議事録に残らない声

【生徒指導審査会 午後四時開始】

小暮井貴臣は、机の中央にボイスレコーダーを置いた。

弁論部の全国選抜試験で、彼のポケットから解答メモが見つかった。部長の海堂碧人は、貴臣が試験前に監督教師へ近づいていたと証言した。監督教師も「質問を装って机を覗いた」と認めている。

審査委員長が尋ねた。

「録音を提出する理由は?」

「弁論部の練習記録です。試験前から回っていました」

【午後三時十二分の録音】

『小暮井の上着は後ろの椅子だ』

海堂の声。

『メモを入れたら、開始後十分で身体検査をする。君は驚いた顔をしなさい』

監督教師の声。

会議室の空気が変わる。

海堂は編集された音声だと主張した。貴臣はレコーダーの元データを情報担当へ渡す。ファイルは録音開始から終了まで分割されず、改変履歴もない。さらに弁論部室の監視カメラには、二人が貴臣の上着へ近づく姿が映っていた。

【午後三時十五分の録音】

『全国大会は一校一人だ。小暮井がいなければ、海堂で決まりだ』

監督教師がそう言うと、海堂は笑った。

『あいつ、言葉だけは上手いですからね。今度は何も言えなくしてやります』

審査委員長は録音を止めた。

「海堂君、これも編集ですか」

海堂は答えない。

貴臣は自分が監督教師へ近づいた理由を説明した。机の脚がぐらついていたため、交換を頼んだだけだった。試験室の映像でも、答案へ目を落としたまま机だけを指している。

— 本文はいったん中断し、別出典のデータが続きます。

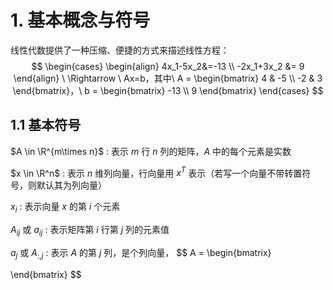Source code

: 

# 1. 基本概念与符号



线性代数提供了一种压缩、便捷的方式来描述线性方程：
$$
\begin{cases}
    \begin{align}
    4x_1-5x_2&=-13 \\
    -2x_1+3x_2 &= 9
    \end{align}
    \ \Rightarrow \ 
    Ax=b，其中\ A = 
    \begin{bmatrix}
    4 & -5 \\
    -2 & 3
    \end{bmatrix}，\ b = 
    \begin{bmatrix}
    -13 \\
    9
    \end{bmatrix}
\end{cases}
$$


## 1.1 基本符号



$A \in \R^{m\times n}$ : 表示 $m$ 行 $n$ 列的矩阵，$A$ 中的每个元素是实数

$x \in \R^n$ : 表示 $n$ 维列向量，行向量用 $x^T$ 表示（若写一个向量不带转置符号，则默认其为列向量）

$x_i$ : 表示向量 $x$ 的第 $i$ 个元素

$A_{ij}$ 或 $a_{ij}$ : 表示矩阵第 $i$ 行第 $j$ 列的元素值

$a_j$ 或 $A_{:, j}$ : 表示 $A$ 的第 $j$ 列，是个列向量，
$$
A = \begin{bmatrix}

\end{bmatrix}
$$


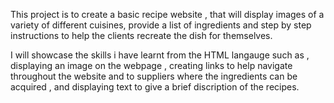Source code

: This project is to create a basic recipe website , that will display images of a variety of different cuisines, provide a list of ingredients and step by step instructions to help the clients recreate the dish for themselves. 

  I will showcase the skills i have learnt from the HTML langauge such as , displaying an image on the webpage , creating links to help navigate throughout the website and to suppliers where the ingredients can be acquired , and displaying text to give a brief discription of the recipes.
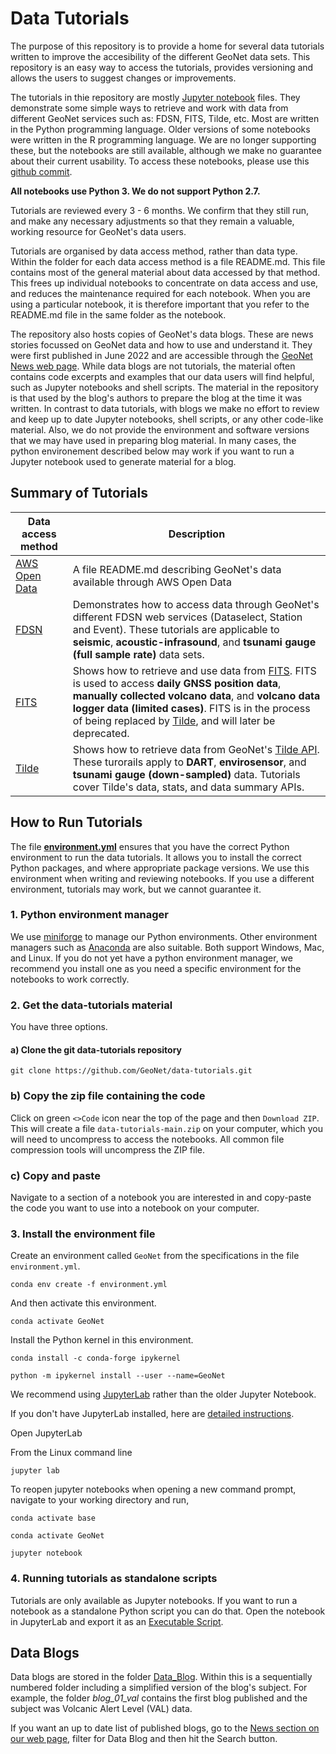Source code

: # Data Tutorials

The purpose of this repository is to provide a home for several data tutorials written to improve the accesibility of the different GeoNet data sets. This repository is an easy way to access the tutorials, provides versioning and allows the users to suggest changes or improvements.

The tutorials in thie repository are mostly [Jupyter notebook](https://jupyter.org/) files. They demonstrate some simple ways to retrieve and work with data from different GeoNet services such as: FDSN, FITS, Tilde, etc. Most are written in the Python programming language. Older versions of some notebooks were written in the R programming language. We are no longer supporting these, but the notebooks are still available, although we make no guarantee about their current usability. To access these notebooks, please use this [github commit](https://github.com/GeoNet/data-tutorials/tree/5609561894b924211da975d1794eb00b5fcff99d).

**All notebooks use Python 3. We do not support Python 2.7.**

Tutorials are reviewed every 3 - 6 months. We confirm that they still run, and make any necessary adjustments so that they remain a valuable, working resource for GeoNet's data users.

Tutorials are organised by data access method, rather than data type. Within the folder for each data access method is a file README.md. This file contains most of the general material about data accessed by that method. This frees up individual notebooks to concentrate on data access and use, and reduces the maintenance required for each notebook. When you are using a particular notebook, it is therefore important that you refer to the README.md file in the same folder as the notebook.

The repository also hosts copies of GeoNet's data blogs. These are news stories focussed on GeoNet data and how to use
and understand it. They were first published in June 2022 and are accessible through the [GeoNet News web page](https://www.geonet.org.nz/news). While data blogs are not tutorials, the material often contains
code excerpts and examples that our data users will find helpful, such as Jupyter notebooks and shell scripts. The material in the repository is that used by the blog's authors to prepare the blog at the time it was written. In contrast to data tutorials, with blogs we make no effort to review and keep up to date Jupyter notebooks, shell scripts, or any other code-like material. Also, we do not provide the environment and software versions that we may have used in preparing blog material. In many cases, the python environement described below may work if you want to run a Jupyter notebook used to generate material for a blog.

## Summary of Tutorials

| Data access method | Description   |
| ------------- | ------------- |
| [AWS Open Data](https://github.com/GeoNet/data-tutorials/tree/main/AWS_Open_Data) | A file README.md describing GeoNet's data available through AWS Open Data |
| [FDSN](https://github.com/GeoNet/data-tutorials/tree/main/FDSN) | Demonstrates how to access data through GeoNet's different FDSN web services (Dataselect, Station and Event). These tutorials are applicable to **seismic**, **acoustic-infrasound**, and **tsunami gauge (full sample rate)** data sets. |
| [FITS](https://github.com/GeoNet/data-tutorials/tree/main/FITS) | Shows how to retrieve and use data from [FITS](https://fits.geonet.org.nz/api-docs/). FITS is used to access **daily GNSS position data**, **manually collected volcano data**, and **volcano data logger data (limited cases)**. FITS is in the process of being replaced by [Tilde](https://tilde.geonet.org.nz/), and will later be deprecated. |
| [Tilde](https://github.com/GeoNet/data-tutorials/tree/main/Tilde) | Shows how to retrieve data from GeoNet's [Tilde API](https://tilde.geonet.org.nz/v3/api-docs/). These turorails apply to **DART**, **envirosensor**, and **tsunami gauge (down-sampled)** data. Tutorials cover Tilde's data, stats, and data summary APIs.

## How to Run Tutorials
The file [**environment.yml**](https://github.com/GeoNet/data-tutorials/tree/main/environment.yml) ensures that you have the correct Python environment to run the data tutorials. It allows you to install the correct Python packages, and where appropriate package versions. We use this environment when writing and reviewing notebooks. If you use a different environment, tutorials may work, but we cannot guarantee it.

### 1. Python environment manager
We use [miniforge](https://github.com/conda-forge/miniforge) to manage our Python environments. Other environment managers such as [Anaconda](https://www.anaconda.com/) are also suitable. Both support Windows, Mac, and Linux. If you do not yet have a python environment manager, we recommend you install one as you need a specific environment for the notebooks to work correctly.

### 2. Get the data-tutorials material
You have three options.
#### a) Clone the git data-tutorials repository
`git clone https://github.com/GeoNet/data-tutorials.git`
### b) Copy the zip file containing the code
Click on green `<>Code` icon near the top of the page and then `Download ZIP`.
This will create a file `data-tutorials-main.zip` on your computer, which you will need to uncompress to access the notebooks. All common file compression tools will uncompress the ZIP file.
### c) Copy and paste
Navigate to a section of a notebook you are interested in and copy-paste the code you want to use into a notebook on your computer.

### 3. Install the environment file
Create an environment called `GeoNet` from the specifications in the file `environment.yml`.

`conda env create -f environment.yml`

And then activate this environment.

`conda activate GeoNet`

Install the Python kernel in this environment.

`conda install -c conda-forge ipykernel`

`python -m ipykernel install --user --name=GeoNet`

We recommend using [JupyterLab](https://jupyterlab.readthedocs.io/en/stable/index.html) rather than the older Jupyter Notebook.

If you don't have JupyterLab installed, here are [detailed instructions](https://jupyterlab.readthedocs.io/en/stable/getting_started/installation.html).

Open JupyterLab

From the Linux command line

`jupyter lab`

To reopen jupyter notebooks when opening a new command prompt, navigate to your working directory and run,

`conda activate base`

`conda activate GeoNet`

`jupyter notebook`

### 4. Running tutorials as standalone scripts
Tutorials are only available as Jupyter notebooks. If you want to run a notebook as a standalone Python script you can do that. Open the notebook in JupyterLab and export it as an [Executable Script](https://jupyterlab.readthedocs.io/en/stable/user/export.html).
                                                      
## Data Blogs

Data blogs are stored in the folder [Data_Blog](https://github.com/GeoNet/data-tutorials/tree/main/Data_Blog). Within this is a
sequentially numbered folder including a simplified version of the blog's subject. For example, the folder *blog_01_val* contains the
first blog published and the subject was Volcanic Alert Level (VAL) data.

If you want an up to date list of published blogs, go to the [News section on our web page](https://www.geonet.org.nz/news), filter for Data Blog and then hit the Search button.
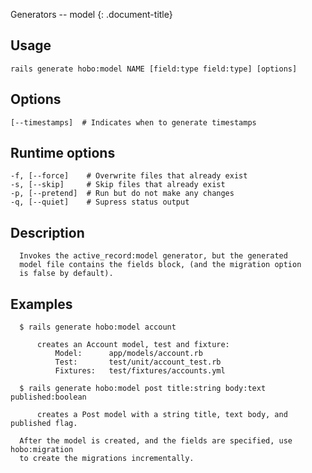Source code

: Generators -- model
{: .document-title}


## Usage

    

    rails generate hobo:model NAME [field:type field:type] [options]


## Options

    

    [--timestamps]  # Indicates when to generate timestamps


## Runtime options

    

    -f, [--force]    # Overwrite files that already exist
    -s, [--skip]     # Skip files that already exist
    -p, [--pretend]  # Run but do not make any changes
    -q, [--quiet]    # Supress status output


## Description

    

      Invokes the active_record:model generator, but the generated
      model file contains the fields block, (and the migration option
      is false by default).


## Examples

    

      $ rails generate hobo:model account

          creates an Account model, test and fixture:
              Model:      app/models/account.rb
              Test:       test/unit/account_test.rb
              Fixtures:   test/fixtures/accounts.yml

      $ rails generate hobo:model post title:string body:text published:boolean

          creates a Post model with a string title, text body, and published flag.

      After the model is created, and the fields are specified, use hobo:migration
      to create the migrations incrementally.
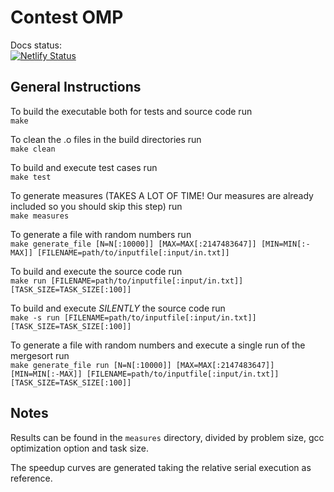 # Contest OMP

Docs status:\
[![Netlify Status](https://api.netlify.com/api/v1/badges/48091397-01e7-4783-ad50-3003d7ced228/deploy-status)](https://contestomp.netlify.app/)

## General Instructions

To build the executable both for tests and source code run\
`make`

To clean the .o files in the build directories run\
`make clean`

To build and execute test cases run\
`make test`

To generate measures (TAKES A LOT OF TIME! Our measures are already included so you should skip this step) run\
`make measures`

To generate a file with random numbers run\
`make generate_file [N=N[:10000]] [MAX=MAX[:2147483647]] [MIN=MIN[:-MAX]] [FILENAME=path/to/inputfile[:input/in.txt]]`

To build and execute the source code run\
`make run [FILENAME=path/to/inputfile[:input/in.txt]] [TASK_SIZE=TASK_SIZE[:100]]`

To build and execute *SILENTLY* the source code run\
`make -s run [FILENAME=path/to/inputfile[:input/in.txt]] [TASK_SIZE=TASK_SIZE[:100]]`

To generate a file with random numbers and execute a single run of the mergesort run\
`make generate_file run [N=N[:10000]] [MAX=MAX[:2147483647]] [MIN=MIN[:-MAX]] [FILENAME=path/to/inputfile[:input/in.txt]] [TASK_SIZE=TASK_SIZE[:100]]`

## Notes

Results can be found in the `measures` directory, divided by problem size, gcc optimization option and task size.

The speedup curves are generated taking the relative serial execution as reference.
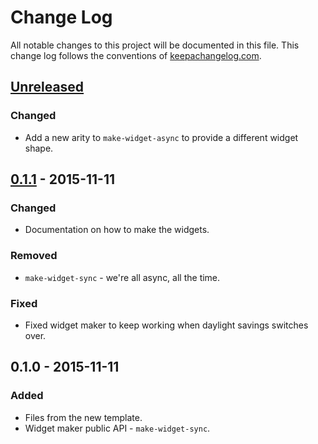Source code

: # Change Log
All notable changes to this project will be documented in this file. This change log follows the conventions of [keepachangelog.com](http://keepachangelog.com/).

## [Unreleased][unreleased]
### Changed
- Add a new arity to `make-widget-async` to provide a different widget shape.

## [0.1.1] - 2015-11-11
### Changed
- Documentation on how to make the widgets.

### Removed
- `make-widget-sync` - we're all async, all the time.

### Fixed
- Fixed widget maker to keep working when daylight savings switches over.

## 0.1.0 - 2015-11-11
### Added
- Files from the new template.
- Widget maker public API - `make-widget-sync`.

[unreleased]: https://github.com/your-name/keywords-mongo/compare/0.1.1...HEAD
[0.1.1]: https://github.com/your-name/keywords-mongo/compare/0.1.0...0.1.1
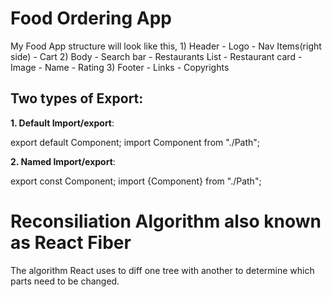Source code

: # Food Ordering App

My Food App structure will look like this, 
            1) Header
                - Logo
                - Nav Items(right side)
                - Cart
            2) Body
                - Search bar
                - Restaurants List
                    - Restaurant card
                        - Image
                        - Name
                        - Rating
            3) Footer
                - Links
                - Copyrights


## Two types of Export:

**1. Default Import/export**:

export default Component;
import Component from "./Path";

**2. Named Import/export**:

export const Component;
import {Component} from "./Path";

# Reconsiliation Algorithm also known as React Fiber

The algorithm React uses to diff one tree with another to determine which parts need to be changed.

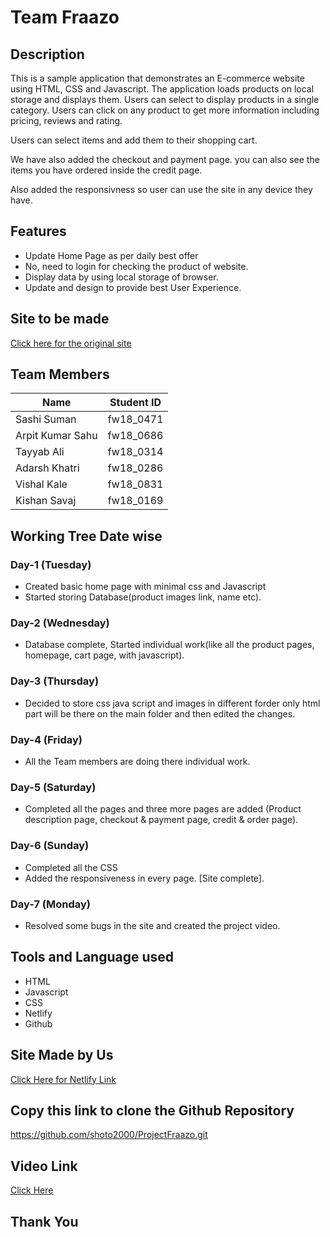 # Team Fraazo

## Description

This is a sample application that demonstrates an E-commerce website using HTML, CSS and Javascript. 
The application loads products on local storage and  displays them. Users can select to display products 
in a single category. Users can click on any product to get more information including pricing, reviews and rating.

Users can select items and add them to their shopping cart.

We have also added the checkout and payment page. you can also see the items you have ordered inside the credit page.

Also added the responsivness so user can use the site in any device they have.

## Features

- Update Home Page as per daily best offer
- No, need to login for checking the product of website.
- Display data by using local storage of browser.
- Update and design to provide best User Experience.

## Site to be made
[Click here for the original site](https://fraazo.com/)

## Team Members
| Name             | Student ID |
|------------------|------------|
| Sashi Suman      | fw18_0471  |	
| Arpit Kumar Sahu | fw18_0686  |	
| Tayyab Ali       | fw18_0314  |	
| Adarsh Khatri    | fw18_0286  |	
| Vishal Kale      | fw18_0831  |	
| Kishan Savaj     | fw18_0169  |	

## Working Tree Date wise

### Day-1 (Tuesday)
- Created basic home page with minimal css and Javascript
- Started storing Database(product images link, name etc).

### Day-2 (Wednesday)
- Database complete, Started individual work(like all the product pages, homepage, cart page, with javascript).

### Day-3 (Thursday)
- Decided to store css java script and images in different forder only html part will be there on the main folder and then edited the changes.

### Day-4 (Friday)
- All the Team members are doing there individual work.

### Day-5 (Saturday)
- Completed all the pages and three more pages are added (Product description page, checkout & payment page, credit & order page).

### Day-6 (Sunday)
- Completed all the CSS
- Added the responsiveness in every page. [Site complete].

### Day-7 (Monday)
- Resolved some bugs in the site and created the project video.

## Tools and Language used
- HTML
- Javascript
- CSS
- Netlify
- Github

## Site Made by Us
[Click Here for Netlify Link](https://fraazoselling.netlify.app/)

## Copy this link to clone the Github Repository
https://github.com/shoto2000/ProjectFraazo.git

## Video Link
[Click Here](https://drive.google.com/drive/folders/1Ihm6brEftOFmsGG2G_ooWRCboXAnnxr5?usp=sharing)
## Thank You



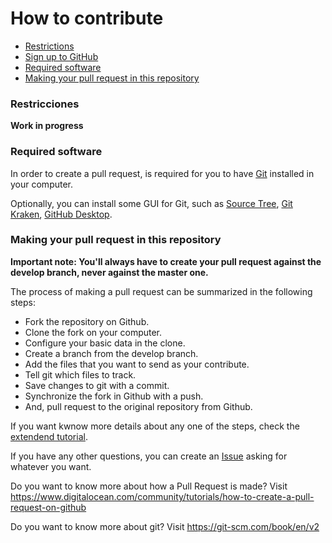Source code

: 
# How to contribute

- [Restrictions](#restrictions)
- [Sign up to GitHub](docs/_defaultLanguage/create-github-account.md)
- [Required software](#software)
- [Making your pull request in this repository](#make-your-pull-request)

<a name="restrictions"/>

### Restricciones 

**Work in progress**

<a name="software"/>

### Required software 

In order to create a pull request, is required for you to have [Git](https://git-scm.com/) installed in your computer.

Optionally, you can install some GUI for Git, such as [Source Tree](https://www.sourcetreeapp.com/), [Git Kraken](https://www.gitkraken.com/), [GitHub Desktop](https://desktop.github.com/).


<a name="make-your-pull-request"/>

### Making your pull request in this repository

**Important note: You'll always have to create your pull request against the develop branch, never against the master one.**

The process of making a pull request can be summarized in the following steps:

- Fork the repository on Github.
- Clone the fork on your computer.
- Configure your basic data in the clone.
- Create a branch from the develop branch.
- Add the files that you want to send as your contribute.
- Tell git which files to track.
- Save changes to git with a commit.
- Synchronize the fork in Github with a push.
- And, pull request to the original repository from Github.

If you want kwnow more details about any one of the steps, check the [extendend tutorial](docs/_defaultLanguage/create-pull-request.md).

If you have any other questions, you can create an [Issue](https://github.com/kevinesaa/simple-html-template/issues/) asking for whatever you want.

Do you want to know more about how a Pull Request is made? Visit https://www.digitalocean.com/community/tutorials/how-to-create-a-pull-request-on-github

Do you want to know more about git? Visit https://git-scm.com/book/en/v2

監督教師は、部の将来を考えたと言い訳した。成績も発信力もある海堂を大会へ出したかった、と。

校長は全国選抜を無効にせず、貴臣の答案を別の審査員へ回すと決めた。海堂は選抜から除外、監督教師は部活動と試験業務から外された。

最後に委員長が議事録を読み上げる。

〈小暮井貴臣に不正行為なし。提出録音を正式証拠として保存する〉

海堂が以前言った“何も言えなくしてやる”という声も、同じ記録へ永久に残った。

貴臣の全国大会出場が確定した瞬間、返り討ちにしたのは彼の弁論ではなく、犯人たち自身の声だった。